Journal of the New Zealand Medical Association, 05-November-2010, Vol 123 No 1325
Varicella-zoster virus pneumonia
Hsi-Che Shen, Tsu-Tuan Wu, Sheng-Hsiang Lin
A 36-year-old man presented to the emergency department with fever and progressive skin rashes for 3 days, followed by cough and dyspnoea for 1 day. During this period he had contact with his 18-month-old son who had developed chickenpox. His medical history was unremarkable and he had no past history of varicella-zoster virus (VZV) infection or vaccination, and no risk factors for HIV. He was febrile (39oC) and skin examination revealed numerous characteristic varicella skin eruptions: polymorphic rashes with vesicles and pustules over face, trunk and extremities.
Biochemical studies showed elevated liver transaminase levels (aspartate aminotransferase [AST] 61 IU/L; alanine aminotransferase [ALT] 62 IU/L) and peripheral blood haemogram showed lymphocytosis (lymphocyte count 7296 cells/mm3).
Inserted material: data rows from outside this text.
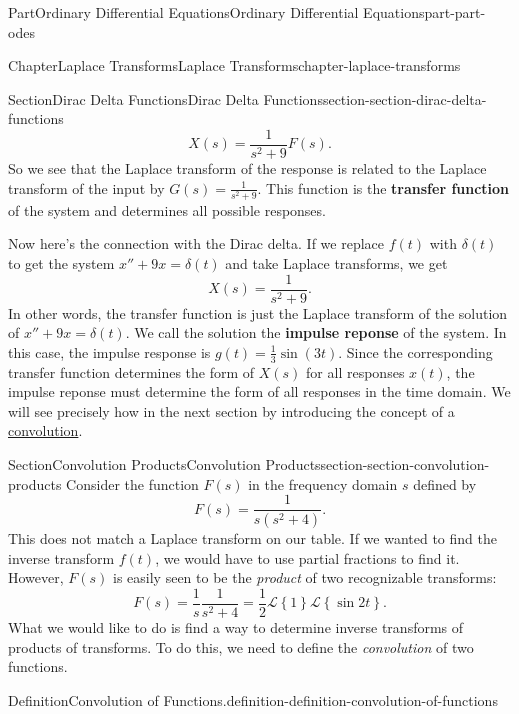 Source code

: \documentclass[twoside,10pt,]{book}
\newcommand{\terminology}[1]{\textbf{#1}}
\numberwithin{equation}{part}
\newcommand{\Laplace}[1]{\mathcal{L}\set{#1}}
\newcommand{\set}[1]{\left\{ #1 \right\}}
\begin{document}
\begin{partptx}{Part}{Ordinary Differential Equations}{}{Ordinary Differential Equations}{}{}{part-part-odes}
\begin{chapterptx}{Chapter}{Laplace Transforms}{}{Laplace Transforms}{}{}{chapter-laplace-transforms}
\begin{sectionptx}{Section}{Dirac Delta Functions}{}{Dirac Delta Functions}{}{}{section-section-dirac-delta-functions}
\begin{equation*}
X(s) = \frac{1}{s^2 + 9}F(s)\text{.}
\end{equation*}
So we see that the Laplace transform of the response is related to the Laplace transform of the input by \(G(s) = \frac{1}{s^2 + 9}\). This function is the \terminology{transfer function} of the system and determines all possible responses.%
\par
Now here's the connection with the Dirac delta. If we replace \(f(t)\) with \(\delta(t)\) to get the system \(x'' + 9x = \delta(t)\) and take Laplace transforms, we get%
\begin{equation*}
X(s) = \frac{1}{s^2 + 9}\text{.}
\end{equation*}
In other words, the transfer function is just the Laplace transform of the solution of \(x'' + 9x = \delta(t)\). We call the solution the \terminology{impulse reponse} of the system. In this case, the impulse response is \(g(t) = \frac{1}{3}\sin(3t)\). Since the corresponding transfer function determines the form of \(X(s)\) for all responses \(x(t)\), the impulse reponse must determine the form of all responses in the time domain. We will see precisely how in the next section by introducing the concept of a \hyperref[definition-definition-convolution-of-functions]{convolution}.%
\end{sectionptx}
%
%
\typeout{************************************************}
\typeout{************************************************}
%
\begin{sectionptx}{Section}{Convolution Products}{}{Convolution Products}{}{}{section-section-convolution-products}
Consider the function \(F(s)\) in the frequency domain \(s\) defined by%
\begin{equation*}
F(s) = \frac{1}{s(s^{2}+4)}.
\end{equation*}
This does not match a Laplace transform on our table. If we wanted to find the inverse transform \(f(t)\), we would have to use partial fractions to find it. However, \(F(s)\) is easily seen to be the \emph{product} of two recognizable transforms:%
\begin{equation*}
F(s) = \frac{1}{s} \frac{1}{s^{2}+4} = \frac{1}{2}\Laplace{1}\Laplace{\sin2t}.
\end{equation*}
What we would like to do is find a way to determine inverse transforms of products of transforms. To do this, we need to define the \emph{convolution} of two functions.%
\begin{definition}{Definition}{Convolution of Functions.}{definition-definition-convolution-of-functions}%

\end{definition}
\end{sectionptx}
\end{chapterptx}
\end{partptx}
\end{document}
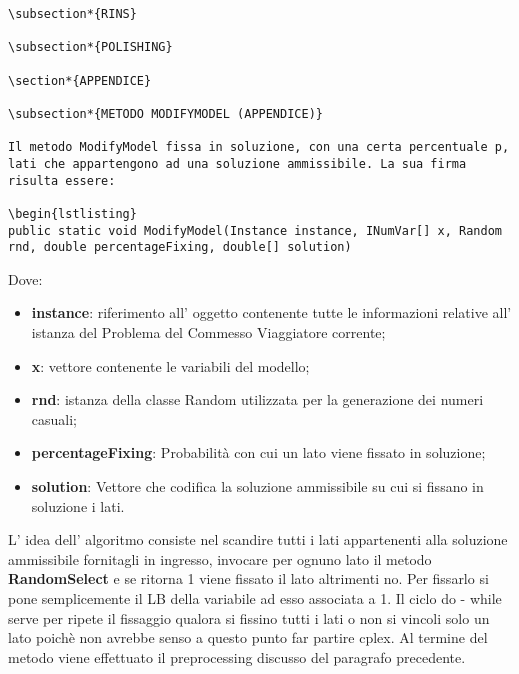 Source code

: \documentclass[11pt]{article}
\begin{document}
\begin{lstlisting}
\subsection*{RINS}

\subsection*{POLISHING}

\section*{APPENDICE}

\subsection*{METODO MODIFYMODEL (APPENDICE)}

Il metodo ModifyModel fissa in soluzione, con una certa percentuale p, lati che appartengono ad una soluzione ammissibile. La sua firma risulta essere:

\begin{lstlisting} 
public static void ModifyModel(Instance instance, INumVar[] x, Random rnd, double percentageFixing, double[] solution)
\end{lstlisting}

Dove:

\begin{itemize}
    \item \textbf{instance}: riferimento all' oggetto contenente tutte le informazioni relative all' istanza del Problema del Commesso Viaggiatore corrente;
    \item \textbf{x}: vettore contenente le variabili del modello;
    \item \textbf{rnd}: istanza della classe Random utilizzata per la generazione dei numeri casuali;
    \item \textbf{percentageFixing}: Probabilità con cui un lato viene fissato in soluzione;
    \item \textbf{solution}: Vettore che codifica la soluzione ammissibile su cui si fissano in soluzione i lati.
\end{itemize}


L' idea dell' algoritmo consiste nel scandire tutti i lati appartenenti alla soluzione ammissibile fornitagli in ingresso, invocare per ognuno lato il metodo \textbf{RandomSelect} e se ritorna 1 viene fissato il lato altrimenti no. Per fissarlo si pone semplicemente il LB della variabile ad esso associata a 1.  Il ciclo do - while serve per ripete il fissaggio qualora si fissino tutti i lati o non si vincoli solo un lato poichè non avrebbe senso a questo punto far partire cplex. Al termine del metodo viene effettuato il preprocessing discusso del paragrafo precedente.
\end{document}

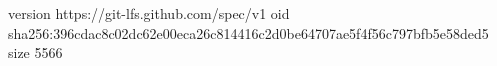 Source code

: version https://git-lfs.github.com/spec/v1
oid sha256:396cdac8c02dc62e00eca26c814416c2d0be64707ae5f4f56c797bfb5e58ded5
size 5566
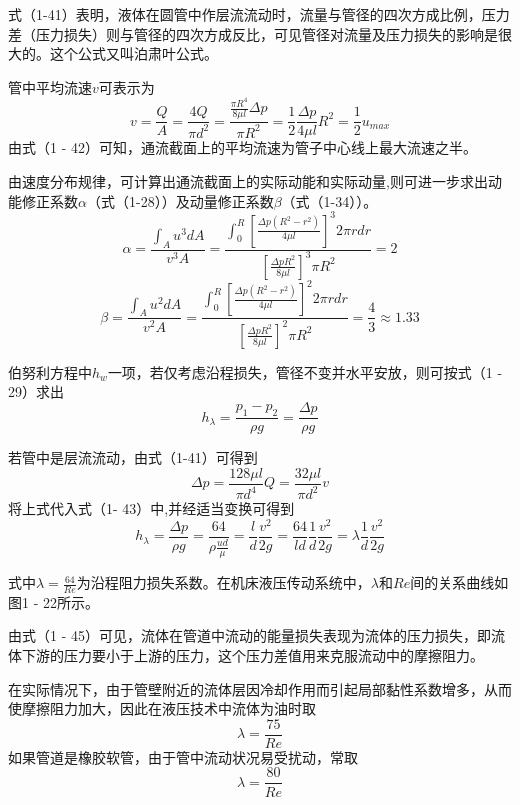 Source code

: 式（1-41）表明，液体在圆管中作层流流动时，流量与管径的四次方成比例，压力差（压力损失）则与管径的四次方成反比，可见管径对流量及压力损失的影响是很大的。这个公式又叫泊肃叶公式。

管中平均流速$v$可表示为
\begin{equation}
v=\frac{Q}{A}=\frac{4Q}{\pi d^{2}}=\frac{\frac{\pi R^{4}}{8\mu l}\Delta p}{\pi R^{2}}=\frac{1}{2}\frac{\Delta p}{4\mu l}R^{2}=\frac{1}{2}u_{max}
\end{equation}
由式（1 - 42）可知，通流截面上的平均流速为管子中心线上最大流速之半。

由速度分布规律，可计算出通流截面上的实际动能和实际动量,则可进一步求出动能修正系数$\alpha$（式（1-28））及动量修正系数$\beta$（式（1-34））。
\begin{equation*}
\alpha =\frac{\int_{A}u^{3}dA}{v^{3}A}=\frac{\int_{0} ^{R}[\frac{\Delta p(R^{2}-r^{2})}{4\mu l}]^{3}2\pi rdr}{[\frac{\Delta pR^{2}}{8\mu l}]^{3}\pi R^{2}}=2
\end{equation*}
\begin{equation*}
\beta =\frac{\int_{A}u^{2}dA}{v^{2}A}=\frac{\int_{0} ^{R}[\frac{\Delta p(R^{2}-r^{2})}{4\mu l}]^{2}2\pi rdr}{[\frac{\Delta pR^{2}}{8\mu l}]^{2}\pi R^{2}}=\frac{4}{3}\approx 1.33
\end{equation*}

伯努利方程中$h_{w}$一项，若仅考虑沿程损失，管径不变并水平安放，则可按式（1 - 29）求出
\begin{equation}
h_{\lambda}=\frac{p_{1}-p_{2}}{\rho g}=\frac{\Delta p}{\rho g}
\end{equation}

若管中是层流流动，由式（1-41）可得到
\begin{equation}
\Delta p=\frac{128\mu l}{\pi d^{4}}Q=\frac{32\mu l}{\pi d^{2}}v
\end{equation}
将上式代入式（1- 43）中,并经适当变换可得到
\begin{equation}
h_{\lambda}=\frac{\Delta p}{\rho g}=\frac{64}{\rho \frac{ud}{\mu}}=\frac{l}{d} \frac{v^{2}}{2g}=\frac{64}{ld}\frac{1}{d}\frac{v^{2}}{2g}=\lambda \frac{1}{d}\frac{v^{2}}{2g}
\end{equation}

\noindent 式中$\lambda = \frac{64}{Re}$为沿程阻力损失系数。在机床液压传动系统中，$\lambda$和$Re$间的关系曲线如图1 - 22所示。 

由式（1 - 45）可见，流体在管道中流动的能量损失表现为流体的压力损失，即流体下游的压力要小于上游的压力，这个压力差值用来克服流动中的摩擦阻力。

在实际情况下，由于管壁附近的流体层因冷却作用而引起局部黏性系数增多，从而使摩擦阻力加大，因此在液压技术中流体为油时取
\begin{equation*}
\lambda= \frac{75}{Re}
\end{equation*}
如果管道是橡胶软管，由于管中流动状况易受扰动，常取
\begin{equation*}
\lambda= \frac{80}{Re}
\end{equation*} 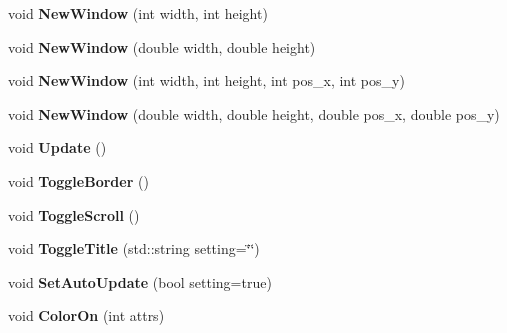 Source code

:\begin{DoxyCompactItemize}
\mbox{\label{classostendo_1_1Window_a61cbdf968a481f95b6b806ca9332e6c4}} 
void {\bfseries New\+Window} (int width, int height)
\item 
\mbox{\label{classostendo_1_1Window_a5d79595ea48972fc2e1752890d5e815b}} 
void {\bfseries New\+Window} (double width, double height)
\item 
\mbox{\label{classostendo_1_1Window_a90b76ea8f13d3eca15a08baf0e971804}} 
void {\bfseries New\+Window} (int width, int height, int pos\+\_\+x, int pos\+\_\+y)
\item 
\mbox{\label{classostendo_1_1Window_a3cc8c66d73a4bf082332a38d1b6850bb}} 
void {\bfseries New\+Window} (double width, double height, double pos\+\_\+x, double pos\+\_\+y)
\item 
\mbox{\label{classostendo_1_1Window_a31f6220b282ed1bf705a0d95d52cd051}} 
void {\bfseries Update} ()
\item 
\mbox{\label{classostendo_1_1Window_a0f4f6327f9f42fa76c08d18d97059d7c}} 
void {\bfseries Toggle\+Border} ()
\item 
\mbox{\label{classostendo_1_1Window_ac02e38f9ad5b08a18f3bcc7b70a0944e}} 
void {\bfseries Toggle\+Scroll} ()
\item 
\mbox{\label{classostendo_1_1Window_a7772b7589637c6ddebd87697c47aefc3}} 
void {\bfseries Toggle\+Title} (std\+::string setting=\char`\"{}\char`\"{})
\item 
\mbox{\label{classostendo_1_1Window_a3d4579a58a6e14b7032390b17fca2313}} 
void {\bfseries Set\+Auto\+Update} (bool setting=true)
\item 
\mbox{\label{classostendo_1_1Window_a4944301b33c64531c83c2bba55c35bc6}} 
void {\bfseries Color\+On} (int attrs)
\item 
\mbox{\label{classostendo_1_1Window_a903272ec03cce94e8505dcd9f3317375}} 

\end{DoxyCompactItemize}
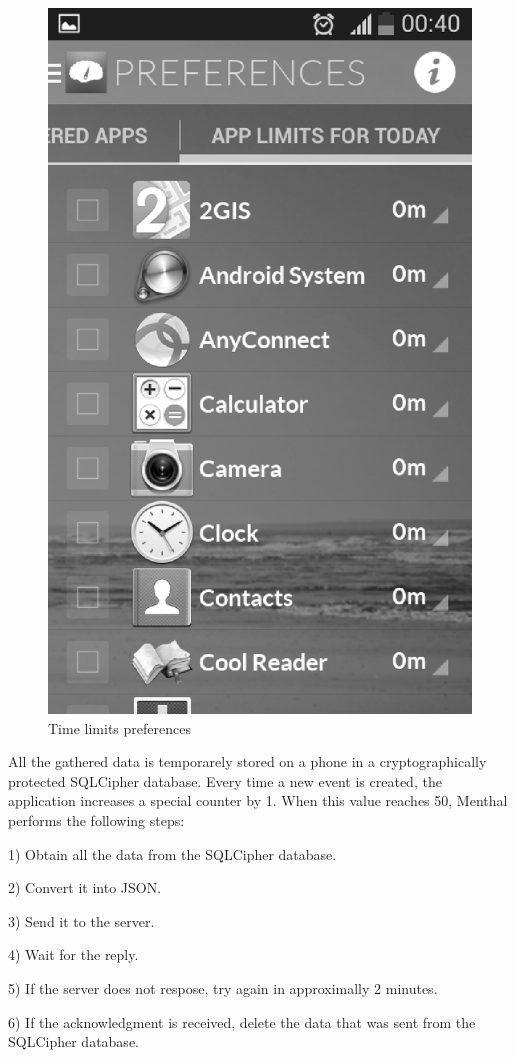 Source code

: \begin{figure}[h]
\begin{minipage}{.5\textwidth}
  \includegraphics [width=.8\textwidth]{images/Menthal_GUI_preferences}
  \caption{Time limits preferences}
  \label{fig:menthal_gui_preferences}
\end{minipage}
\end{figure}

All the gathered data is temporarely stored on a phone in a cryptographically protected SQLCipher database.
Every time a new event is created, the application increases a special counter by 1.
When this value reaches 50, Menthal performs the following steps:

1) Obtain all the data from the SQLCipher database.

2) Convert it into JSON.

3) Send it to the server.

4) Wait for the reply.

5) If the server does not respose, try again in approximally 2 minutes. 

6) If the acknowledgment is received, delete the data that was sent from the SQLCipher database.

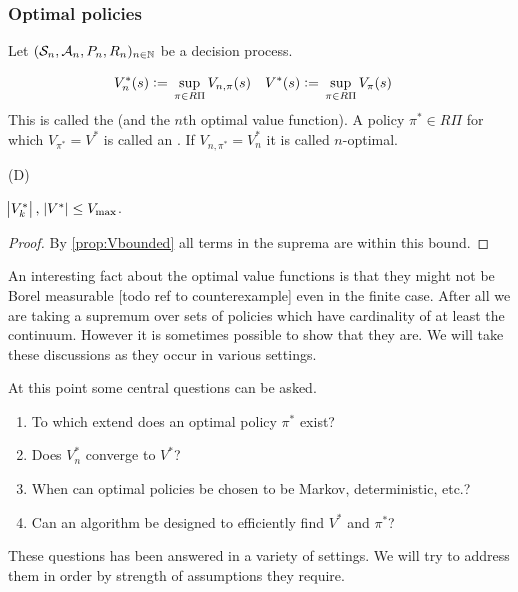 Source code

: \subsubsection{Optimal policies}

Let $(\mathcal{S}_n, \mathcal{A}_n, P_n, R_n)_{n \in \mathbb{N}}$ be a decision process.

\begin{defn} 
  \begin{align*}
    V_n^*(s) \vcentcolon= & \; \sup_{\pi \in R\Pi} V_{n,\pi}(s) &
    V^*(s) \vcentcolon= & \; \sup_{\pi \in R\Pi} V_\pi(s)
  \end{align*}
  This is called the  (and the $n$th
  optimal value function).
  A policy $\pi^* \in R\Pi$ for which $V_{\pi^*} = V^*$ is called an
  .
  If $V_{n, \pi^*} = V^*_n$ it is called $n$-optimal.
  \label{defn:optimalValue}
\end{defn}

\begin{prop} (D)

  $\abs{V^*_k},\; \abs{V^*} \leq V_{\max}$.
\end{prop}
\begin{proof}
  By \cref{prop:Vbounded} all terms in the suprema are within this bound.
\end{proof}

\begin{rem}
An interesting fact about the optimal value functions is that they
might not be Borel measurable [todo ref to counterexample]
even in the finite case.
After all we are taking a supremum over
sets of policies which have cardinality of at least the continuum.
However it is sometimes possible to show that they are.
We will take these discussions as they occur in various settings.
\end{rem}

At this point some central questions can be asked.
\begin{enumerate}
  \item To which extend does an optimal policy $\pi^*$ exist?
  \item Does $V_n^*$ converge to $V^*$?
  \item When can optimal policies be chosen to be Markov, deterministic, etc.?
  \item Can an algorithm be designed to efficiently find $V^*$ and
    $\pi^*$?
\end{enumerate}
These questions has been answered in a variety of settings.
We will try to address them in order by strength of assumptions
they require.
The initial chest radiograph (Figure 1) revealed diffuse nodular infiltrates in combination with a fine reticular pattern, compatible with interstitial pneumonitis. There was no evidence of encephalitis, nephritis or myocarditis.
The patient received intravenous acyclovir administration for the clinical diagnosis of VZV infection complicated with pneumonia. After hospitalisation, fever and respiratory symptoms gradually improved, and the skin eruptions became crusty. A follow-up chest radiograph 1 week later (Figure 2) revealed nearly total resolution of pulmonary infiltrates.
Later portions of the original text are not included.